## YOUR INSTRUCTIONS
How many lines in the records below hold the string "referrerpolicy"? Answer with the number alone.

(Records from a collection)
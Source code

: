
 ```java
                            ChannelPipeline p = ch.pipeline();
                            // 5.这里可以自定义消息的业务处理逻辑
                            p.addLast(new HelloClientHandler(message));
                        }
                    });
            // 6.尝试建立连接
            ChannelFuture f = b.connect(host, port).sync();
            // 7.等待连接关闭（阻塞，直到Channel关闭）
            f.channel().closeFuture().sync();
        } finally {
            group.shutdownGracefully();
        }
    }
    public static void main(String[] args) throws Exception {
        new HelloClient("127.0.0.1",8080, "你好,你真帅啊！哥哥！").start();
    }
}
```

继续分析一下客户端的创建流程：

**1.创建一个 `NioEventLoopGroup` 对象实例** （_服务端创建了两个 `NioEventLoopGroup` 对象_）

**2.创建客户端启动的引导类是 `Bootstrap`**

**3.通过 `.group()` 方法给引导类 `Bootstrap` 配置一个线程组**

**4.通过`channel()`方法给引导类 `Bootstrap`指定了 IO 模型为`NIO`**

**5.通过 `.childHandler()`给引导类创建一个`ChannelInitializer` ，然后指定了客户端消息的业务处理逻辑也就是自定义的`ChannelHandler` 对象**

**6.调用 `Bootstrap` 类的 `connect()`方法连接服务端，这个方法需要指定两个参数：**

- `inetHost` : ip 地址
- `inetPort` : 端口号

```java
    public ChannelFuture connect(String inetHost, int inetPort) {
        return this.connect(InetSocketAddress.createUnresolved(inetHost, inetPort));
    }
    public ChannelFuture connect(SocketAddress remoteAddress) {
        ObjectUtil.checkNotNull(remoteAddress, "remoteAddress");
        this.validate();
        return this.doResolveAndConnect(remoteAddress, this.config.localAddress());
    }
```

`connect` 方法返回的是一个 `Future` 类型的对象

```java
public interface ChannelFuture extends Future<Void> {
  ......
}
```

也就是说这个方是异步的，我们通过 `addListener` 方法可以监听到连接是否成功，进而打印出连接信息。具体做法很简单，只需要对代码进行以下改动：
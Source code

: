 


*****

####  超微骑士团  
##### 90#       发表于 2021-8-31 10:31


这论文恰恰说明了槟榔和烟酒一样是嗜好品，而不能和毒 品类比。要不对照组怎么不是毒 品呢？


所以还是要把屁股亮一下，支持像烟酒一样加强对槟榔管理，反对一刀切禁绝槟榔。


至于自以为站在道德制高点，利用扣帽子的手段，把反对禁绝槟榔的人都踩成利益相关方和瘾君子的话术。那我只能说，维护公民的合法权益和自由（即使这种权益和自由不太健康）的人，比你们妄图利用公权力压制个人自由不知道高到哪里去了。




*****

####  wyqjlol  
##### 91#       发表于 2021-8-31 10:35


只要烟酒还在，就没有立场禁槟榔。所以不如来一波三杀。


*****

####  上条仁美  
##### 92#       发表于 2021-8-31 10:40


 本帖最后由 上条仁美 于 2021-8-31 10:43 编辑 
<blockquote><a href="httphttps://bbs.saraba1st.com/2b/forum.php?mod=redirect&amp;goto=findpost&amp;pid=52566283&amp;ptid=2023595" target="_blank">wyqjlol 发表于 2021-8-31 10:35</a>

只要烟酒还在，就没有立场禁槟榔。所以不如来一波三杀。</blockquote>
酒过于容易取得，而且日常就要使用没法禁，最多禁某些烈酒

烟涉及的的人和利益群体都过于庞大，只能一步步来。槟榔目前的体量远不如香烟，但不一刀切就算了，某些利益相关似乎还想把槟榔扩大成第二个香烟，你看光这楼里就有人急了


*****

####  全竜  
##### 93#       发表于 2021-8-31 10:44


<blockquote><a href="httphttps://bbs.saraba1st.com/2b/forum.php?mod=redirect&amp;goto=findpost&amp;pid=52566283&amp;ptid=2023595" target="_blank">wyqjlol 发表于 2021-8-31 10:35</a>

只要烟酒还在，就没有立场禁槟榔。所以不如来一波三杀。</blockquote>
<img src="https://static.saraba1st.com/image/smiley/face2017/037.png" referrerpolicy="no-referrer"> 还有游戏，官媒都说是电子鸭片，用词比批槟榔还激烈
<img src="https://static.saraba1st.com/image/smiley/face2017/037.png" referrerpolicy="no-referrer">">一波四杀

## SOLUTION BELOW
2